→ **ACTIVITY**
Work through the records that follow and return each line containing the word "game".

→ **EXERCISE DATA**
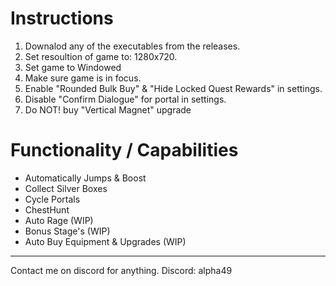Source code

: # Instructions
1. Downalod any of the executables from the releases.
2. Set resoultion of game to: 1280x720.
3. Set game to Windowed
4. Make sure game is in focus.
5. Enable "Rounded Bulk Buy" & "Hide Locked Quest Rewards" in settings.
6. Disable "Confirm Dialogue" for portal in settings.
7. Do NOT! buy "Vertical Magnet" upgrade

# Functionality / Capabilities
- Automatically Jumps & Boost
- Collect Silver Boxes
- Cycle Portals
- ChestHunt
- Auto Rage (WIP)
- Bonus Stage's (WIP)
- Auto Buy Equipment & Upgrades (WIP)

---

Contact me on discord for anything.
Discord: alpha49
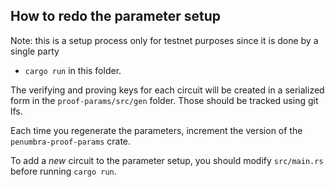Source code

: ## How to redo the parameter setup

Note: this is a setup process only for testnet purposes since it is done by
a single party

* `cargo run` in this folder.

The verifying and proving keys for each circuit will be created in a serialized
form in the `proof-params/src/gen` folder. Those should be tracked using git lfs.

Each time you regenerate the parameters, increment the version of the
`penumbra-proof-params` crate.

To add a _new_ circuit to the parameter setup, you should modify `src/main.rs`
before running `cargo run`.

→ **OUTPUT OF THE EXERCISE**
2. Set resoultion of game to: 1280x720.
3. Set game to Windowed
4. Make sure game is in focus.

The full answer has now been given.